The `diffusion_generate` function is in the `generation_utils.py`. We add the `softmasking_utils.py` as the utility file. Behind the scenes, SM is patches this function added before calling the model. Rather than calling the model with `input_ids`, we create the desired embeddings and call the model with `inputs_embeds`. Specifically, the primary patch is:
```python
if sm_args.sm_alg != "none":
    p_sm = get_mixing_factors_for_softmasking(
        x, 
        logits, 
        mask_token_id, 
        max_gen_length, 
        sm_args
    )
    inputs_embeds = torch.matmul(p_sm, embed_weights)  # (B,T,D)
```

## Parameters of SM

SM requires a few additional parameters to `diffusion_generate` this effects the feedback that is given during the generation process:
- `transparency_alg`: (`none`, `mixinputs_with_topk`, or `mixinputs_with_temp`) Specifies which type of feedback to use. Top-k is the top-k tokens, and temp involves a learnable temperature for the soft-masking function.
- `transparency_scale`: The max scaling factor for the SM feedback sigmoid function.
- `transparency_centre`: The centre (or offset) for the SM feedback sigmoid function.
- `transparency_steepness`: The steepness parameter for the SM feedback sigmoid function.
- `mixinputs_k`: The number of tokens to include in feedback (only if `transparency_alg` is `mixinputs_with_topk`)
- `mixture_temp`: The softmaxing temperature for feedback (only if `transparency_alg` is `mixinputs_with_temp`)
- `transparency_scheduling`: Specifies the scheduling of SM during the decoding process (`none`, `linear`, or `stepwise`).

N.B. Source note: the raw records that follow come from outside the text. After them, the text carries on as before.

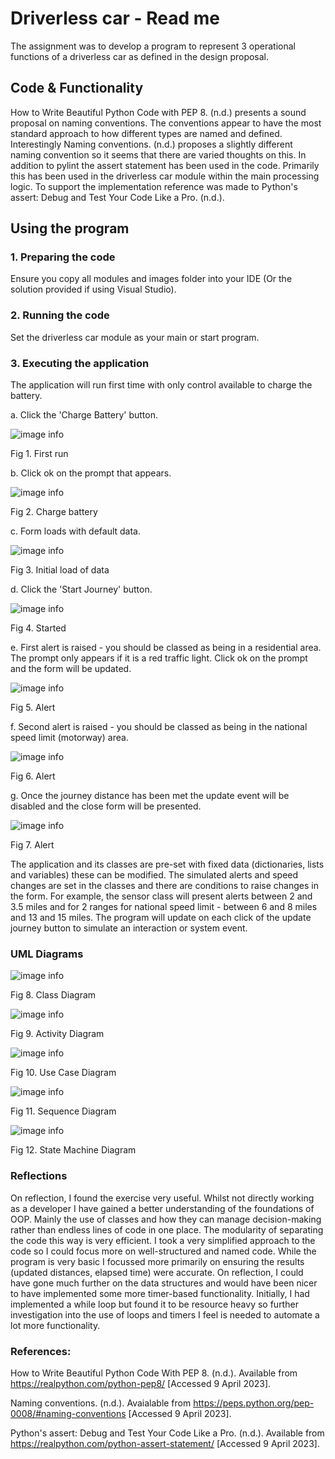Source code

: # Driverless car - Read me
The assignment was to develop a program to represent 3 operational functions of a driverless car as defined in the design proposal.
 
## Code & Functionality
How to Write Beautiful Python Code with PEP 8. (n.d.) presents a sound proposal on naming conventions. The conventions appear to have the most standard approach to how
different types are named and defined. Interestingly
Naming conventions. (n.d.) proposes a slightly different naming convention so it seems that there are varied thoughts on this. In
addition to pylint the assert statement has been used in the code. Primarily this has been used in the driverless
car module within the main processing logic. To support the implementation reference was made to Python's assert: Debug and Test Your
Code Like a Pro. (n.d.).

## Using the program

### 1. Preparing the code
Ensure you copy all modules and images folder into your IDE (Or the solution provided if using Visual Studio).

### 2. Running the code
Set the driverless car module as your main or start program.

### 3. Executing the application
The application will run first time with only control available to charge the battery. 

a. Click the 'Charge Battery' button.

![image info](./images/chargebattery.jpg)

Fig 1. First run

b. Click ok on the prompt that appears.

![image info](./images/chargebatteryok.jpg)

Fig 2. Charge battery

c. Form loads with default data.

![image info](./images/ready.jpg)

Fig 3. Initial load of data

d. Click the 'Start Journey' button.

![image info](./images/started.jpg)

Fig 4. Started

e. First alert is raised - you should be classed as being in a residential area. The prompt only appears if it is a red traffic light. Click ok on the prompt and the form will be updated.

![image info](./images/firstalert.jpg)

Fig 5. Alert

f. Second alert is raised - you should be classed as being in the national speed limit (motorway) area. 

![image info](./images/secondalert.jpg)

Fig 6. Alert

g. Once the journey distance has been met the update event will be disabled and the close form will be presented.  

![image info](./images/finish.jpg)

Fig 7. Alert

The application and its classes are pre-set with fixed data (dictionaries, lists and variables) these can be modified. The simulated alerts and speed changes are set in the classes and there are conditions to raise changes in the form. For example, the sensor class will present alerts between 2 and 3.5 miles and for 2 ranges for national speed limit - between 6 and 8 miles and 13 and 15 miles. The program will update on each click of the update journey button to simulate an interaction or system event.

### UML Diagrams

![image info](./images/classdiagram.jpg)

Fig 8. Class Diagram

![image info](./images/activitydiagram.jpg)

Fig 9. Activity Diagram

![image info](./images/usecasediagram.jpg)

Fig 10. Use Case Diagram

![image info](./images/sequencediagram.jpg)

Fig 11. Sequence Diagram

![image info](./images/statediagram.jpg)

Fig 12. State Machine Diagram


### Reflections
On reflection, I found the exercise very useful. Whilst not directly working as a developer I have gained a better understanding of the foundations of OOP. Mainly the use of classes and how they can manage decision-making rather than endless lines of code in one place. The modularity of separating the code this way is very efficient. I took a very simplified approach to the code so I could focus more on well-structured and named code. While the program is very basic I focussed more primarily on ensuring the results (updated distances, elapsed time) were accurate. On reflection, I could have gone much further on the data structures and would have been nicer to have implemented some more timer-based functionality. Initially, I had implemented a while loop but found it to be resource heavy so further investigation into the use of loops and timers I feel is needed to automate a lot more functionality.



### References:
How to Write Beautiful Python Code With PEP 8. (n.d.). Available from https://realpython.com/python-pep8/
[Accessed 9 April 2023].

Naming conventions. (n.d.). Avaialable from https://peps.python.org/pep-0008/#naming-conventions
[Accessed 9 April 2023].

Python's assert: Debug and Test Your Code Like a Pro. (n.d.). Available from https://realpython.com/python-assert-statement/
[Accessed 9 April 2023].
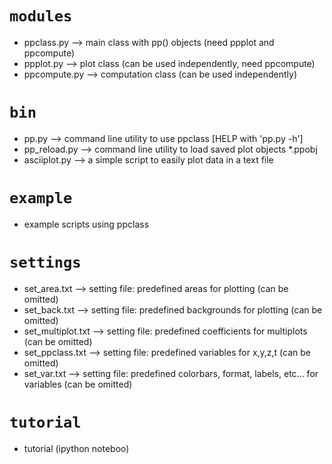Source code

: # `modules`
- ppclass.py --> main class with pp() objects (need ppplot and ppcompute)
- ppplot.py --> plot class (can be used independently, need ppcompute)
- ppcompute.py --> computation class (can be used independently)

# `bin`
- pp.py --> command line utility to use ppclass [HELP with 'pp.py -h']
- pp_reload.py --> command line utility to load saved plot objects *.ppobj
- asciiplot.py --> a simple script to easily plot data in a text file

# `example`
- example scripts using ppclass

# `settings`
- set_area.txt --> setting file: predefined areas for plotting (can be omitted)
- set_back.txt --> setting file: predefined backgrounds for plotting (can be omitted)
- set_multiplot.txt --> setting file: predefined coefficients for multiplots (can be omitted)
- set_ppclass.txt --> setting file: predefined variables for x,y,z,t (can be omitted)
- set_var.txt --> setting file: predefined colorbars, format, labels, etc... for variables (can be omitted)

# `tutorial`
- tutorial (ipython noteboo)
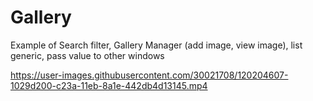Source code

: # Gallery
Example of Search filter, Gallery Manager (add image, view image), list generic, pass value to other windows



https://user-images.githubusercontent.com/30021708/120204607-1029d200-c23a-11eb-8a1e-442db4d13145.mp4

Results are shown in ablations.

## Training

The training process uses the transformers [Trainer](https://huggingface.co/docs/transformers/en/main_classes/trainer) class extensively. All the configs we use are given in `./train/configs`. Here, we have `base_configs` which specify training and DoRA paramters. We also have `dataset` configs which specify configs for the training data. The model to finetune is also specified here because they are intertwined. 
The training procedure is quite simple:
- First we load the configs.
- Then we load the base model and `attach_transparency` which essentially attaches a learnable module that houses the SM logic during training. This was the simplest way to make the SM parameters learnable. However, this transparency head is only used for training purposes and not used during inference. The SM during inference is handled in the `diffusion_generate` function (as mentioned above).
- We then preprocess the data with some basic filtering.
- The data collator handles the padding and masking.
- The training for SM is done in a two-step-process with the first pass generating the "intermediate context" (with no gradient), and the second pass using the intermediate context.
- During training we only perform softmasking with a fraction of `softmasking_prob` (specified in base config).